■ **What you should do**: Copy every line from the data below in which the string "them" can be found.
Provided records Block Start
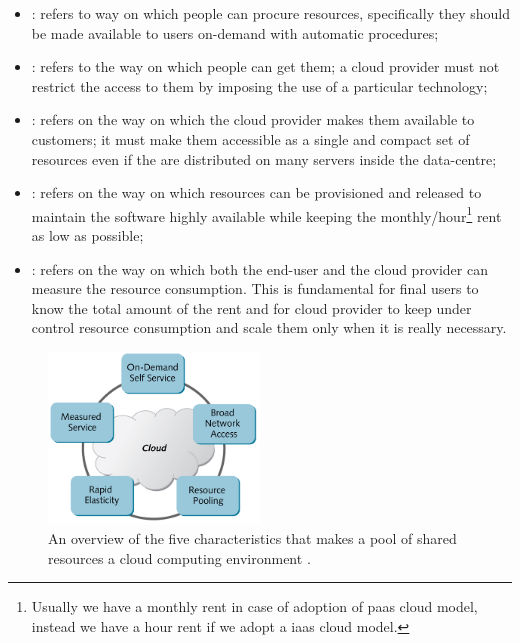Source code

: \begin{itemize}
	\item{: refers to way on which people can procure resources, specifically
		they should be made available to users on-demand with automatic procedures;}
	\item{: refers to the way on which people can get them; a cloud provider
		must not restrict the access to them by imposing the use of a particular technology;}
	\item{: refers on the way on which the cloud provider makes them available to
		customers; it must make them accessible as a single and compact set of resources even if the are
		distributed on many servers inside the data-centre;}
	\item{: refers on the way on which resources can be provisioned and released
		to maintain the software highly available while keeping the monthly/hour\footnote{Usually we have a
		monthly rent in case of adoption of \acs{paas} cloud model, instead we have a hour rent if we adopt
		a \acs{iaas} cloud model.} rent as low as possible;}
	\item{: refers on the way on which both the end-user and the cloud provider
		can measure the resource consumption. This is fundamental for final users to know the total amount of
		the rent and for cloud provider to keep under control resource consumption and scale them only when
		it is really necessary.}
\end{itemize}

\begin{figure}
	\centering{}
	\includegraphics[width=0.5\textwidth]{chapters/background/images/cloud-characteristics.png}
	\caption[Key characteristics of cloud computing]{An overview of the five characteristics that makes a
		pool of shared resources a cloud computing environment \cite{cloudCharacteristics}.}
	\label{img:background-cloudComputing-characteristics}
\end{figure}

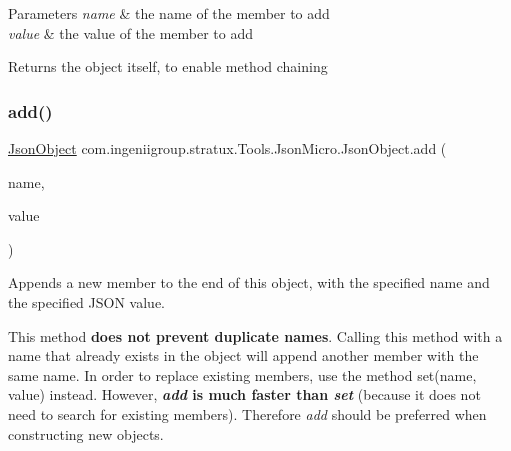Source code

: \begin{DoxyParams}{Parameters}
{\em name} & the name of the member to add \\
\hline
{\em value} & the value of the member to add \\
\hline
\end{DoxyParams}
\begin{DoxyReturn}{Returns}
the object itself, to enable method chaining 
\end{DoxyReturn}
\mbox{\label{classcom_1_1ingeniigroup_1_1stratux_1_1_tools_1_1_json_micro_1_1_json_object_a2a9219c91008d05015ca53681f077743}} 
\subsubsection{\texorpdfstring{add()}{add()}\hspace{0.1cm}{\footnotesize\ttfamily [7/7]}}
{\footnotesize\ttfamily \hyperlink{classcom_1_1ingeniigroup_1_1stratux_1_1_tools_1_1_json_micro_1_1_json_object}{Json\+Object} com.\+ingeniigroup.\+stratux.\+Tools.\+Json\+Micro.\+Json\+Object.\+add (\begin{DoxyParamCaption}\item[{String}]{name,  }\item[{\hyperlink{classcom_1_1ingeniigroup_1_1stratux_1_1_tools_1_1_json_micro_1_1_json_value}{Json\+Value}}]{value }\end{DoxyParamCaption})}

Appends a new member to the end of this object, with the specified name and the specified J\+S\+ON value. 

This method {\bfseries does not prevent duplicate names}. Calling this method with a name that already exists in the object will append another member with the same name. In order to replace existing members, use the method {\ttfamily set(name, value)} instead. However, {\bfseries  {\itshape add} is much faster than {\itshape set}} (because it does not need to search for existing members). Therefore {\itshape add} should be preferred when constructing new objects.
Provided records Block End
■ **Exercise output**:
	\item{: refers to the way on which people can get them; a cloud provider
		must not restrict the access to them by imposing the use of a particular technology;}
	\item{: refers on the way on which the cloud provider makes them available to
		customers; it must make them accessible as a single and compact set of resources even if the are
		the rent and for cloud provider to keep under control resource consumption and scale them only when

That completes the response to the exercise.